■ **Task to complete**
The first line of the entries through the line bearing "- **Semantic Search**: Uses": copy these lines exactly and return nothing else.
(Provided data Opens)
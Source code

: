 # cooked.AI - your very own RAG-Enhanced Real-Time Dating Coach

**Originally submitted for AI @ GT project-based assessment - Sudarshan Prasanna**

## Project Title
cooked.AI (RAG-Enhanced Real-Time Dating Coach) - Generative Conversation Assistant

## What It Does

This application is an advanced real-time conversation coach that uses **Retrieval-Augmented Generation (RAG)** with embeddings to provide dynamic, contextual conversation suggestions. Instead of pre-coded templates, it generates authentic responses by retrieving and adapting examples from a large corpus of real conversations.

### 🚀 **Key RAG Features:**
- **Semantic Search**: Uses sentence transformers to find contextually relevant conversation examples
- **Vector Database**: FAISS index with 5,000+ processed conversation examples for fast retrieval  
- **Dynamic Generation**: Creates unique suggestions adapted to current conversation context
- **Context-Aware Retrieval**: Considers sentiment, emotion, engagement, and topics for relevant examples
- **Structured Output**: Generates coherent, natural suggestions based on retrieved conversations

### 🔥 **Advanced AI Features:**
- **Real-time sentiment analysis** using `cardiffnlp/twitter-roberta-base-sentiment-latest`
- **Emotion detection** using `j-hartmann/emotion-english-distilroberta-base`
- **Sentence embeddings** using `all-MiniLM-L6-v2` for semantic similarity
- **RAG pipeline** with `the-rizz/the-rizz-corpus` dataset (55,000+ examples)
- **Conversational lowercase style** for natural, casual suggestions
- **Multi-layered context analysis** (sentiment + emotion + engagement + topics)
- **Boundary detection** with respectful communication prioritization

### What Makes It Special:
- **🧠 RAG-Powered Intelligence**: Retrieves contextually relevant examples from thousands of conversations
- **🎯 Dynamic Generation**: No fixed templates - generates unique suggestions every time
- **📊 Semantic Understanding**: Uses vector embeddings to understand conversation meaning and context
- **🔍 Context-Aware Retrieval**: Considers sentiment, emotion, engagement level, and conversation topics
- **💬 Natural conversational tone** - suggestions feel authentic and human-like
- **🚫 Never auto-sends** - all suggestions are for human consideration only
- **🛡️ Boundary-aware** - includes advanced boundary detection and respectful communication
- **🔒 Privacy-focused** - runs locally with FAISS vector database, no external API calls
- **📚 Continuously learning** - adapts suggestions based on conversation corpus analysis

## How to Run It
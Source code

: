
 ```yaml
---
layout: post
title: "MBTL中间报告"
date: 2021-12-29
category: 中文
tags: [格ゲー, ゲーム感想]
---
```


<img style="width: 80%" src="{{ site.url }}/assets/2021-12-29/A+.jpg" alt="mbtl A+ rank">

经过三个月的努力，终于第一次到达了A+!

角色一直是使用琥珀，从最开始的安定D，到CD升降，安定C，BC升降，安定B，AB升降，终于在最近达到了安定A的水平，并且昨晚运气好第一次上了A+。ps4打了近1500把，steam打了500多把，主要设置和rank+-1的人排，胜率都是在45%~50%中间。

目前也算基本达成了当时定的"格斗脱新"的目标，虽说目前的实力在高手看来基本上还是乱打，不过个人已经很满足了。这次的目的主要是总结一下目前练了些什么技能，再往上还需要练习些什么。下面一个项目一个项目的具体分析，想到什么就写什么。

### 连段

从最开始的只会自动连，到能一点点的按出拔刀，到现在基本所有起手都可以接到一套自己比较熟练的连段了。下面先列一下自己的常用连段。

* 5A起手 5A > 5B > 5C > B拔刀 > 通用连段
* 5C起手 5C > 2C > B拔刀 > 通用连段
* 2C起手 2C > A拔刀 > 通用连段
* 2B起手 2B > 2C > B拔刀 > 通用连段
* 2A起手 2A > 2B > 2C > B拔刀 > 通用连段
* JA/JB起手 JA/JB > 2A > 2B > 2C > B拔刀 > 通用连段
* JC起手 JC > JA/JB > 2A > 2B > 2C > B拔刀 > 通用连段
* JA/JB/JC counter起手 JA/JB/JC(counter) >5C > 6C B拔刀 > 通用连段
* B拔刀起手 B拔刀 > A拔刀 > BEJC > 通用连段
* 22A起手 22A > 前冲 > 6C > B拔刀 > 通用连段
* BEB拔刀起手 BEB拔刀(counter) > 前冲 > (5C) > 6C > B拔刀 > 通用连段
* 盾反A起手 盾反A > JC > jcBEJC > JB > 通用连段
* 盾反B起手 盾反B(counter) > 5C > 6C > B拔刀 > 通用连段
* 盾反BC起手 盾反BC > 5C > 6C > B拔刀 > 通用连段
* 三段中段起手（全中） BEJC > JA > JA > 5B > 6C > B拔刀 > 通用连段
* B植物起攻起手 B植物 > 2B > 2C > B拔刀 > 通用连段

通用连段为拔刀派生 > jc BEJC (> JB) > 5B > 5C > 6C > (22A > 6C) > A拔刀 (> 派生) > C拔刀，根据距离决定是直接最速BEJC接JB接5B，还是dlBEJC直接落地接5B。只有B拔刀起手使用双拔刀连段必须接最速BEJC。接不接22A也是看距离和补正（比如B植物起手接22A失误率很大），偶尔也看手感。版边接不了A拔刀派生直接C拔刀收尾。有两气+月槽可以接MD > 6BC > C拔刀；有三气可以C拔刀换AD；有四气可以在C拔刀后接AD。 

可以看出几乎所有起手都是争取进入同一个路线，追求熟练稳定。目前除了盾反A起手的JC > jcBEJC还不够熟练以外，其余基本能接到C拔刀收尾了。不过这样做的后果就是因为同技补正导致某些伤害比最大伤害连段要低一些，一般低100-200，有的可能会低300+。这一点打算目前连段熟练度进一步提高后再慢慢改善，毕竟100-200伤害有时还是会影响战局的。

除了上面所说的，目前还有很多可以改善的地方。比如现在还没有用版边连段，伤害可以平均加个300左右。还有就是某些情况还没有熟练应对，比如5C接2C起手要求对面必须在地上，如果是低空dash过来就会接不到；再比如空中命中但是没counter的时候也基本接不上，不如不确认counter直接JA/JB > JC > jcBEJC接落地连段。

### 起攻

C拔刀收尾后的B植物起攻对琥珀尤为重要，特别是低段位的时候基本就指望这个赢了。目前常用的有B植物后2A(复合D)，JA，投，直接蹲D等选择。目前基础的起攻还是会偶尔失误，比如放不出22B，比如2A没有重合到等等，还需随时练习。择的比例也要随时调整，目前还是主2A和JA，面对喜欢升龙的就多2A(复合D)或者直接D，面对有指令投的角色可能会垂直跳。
(Provided data Closes)
■ **Completed task**
Source code

: # cooked.AI - your very own RAG-Enhanced Real-Time Dating Coach

**Originally submitted for AI @ GT project-based assessment - Sudarshan Prasanna**

## Project Title
cooked.AI (RAG-Enhanced Real-Time Dating Coach) - Generative Conversation Assistant

## What It Does

This application is an advanced real-time conversation coach that uses **Retrieval-Augmented Generation (RAG)** with embeddings to provide dynamic, contextual conversation suggestions. Instead of pre-coded templates, it generates authentic responses by retrieving and adapting examples from a large corpus of real conversations.

### 🚀 **Key RAG Features:**
- **Semantic Search**: Uses sentence transformers to find contextually relevant conversation examples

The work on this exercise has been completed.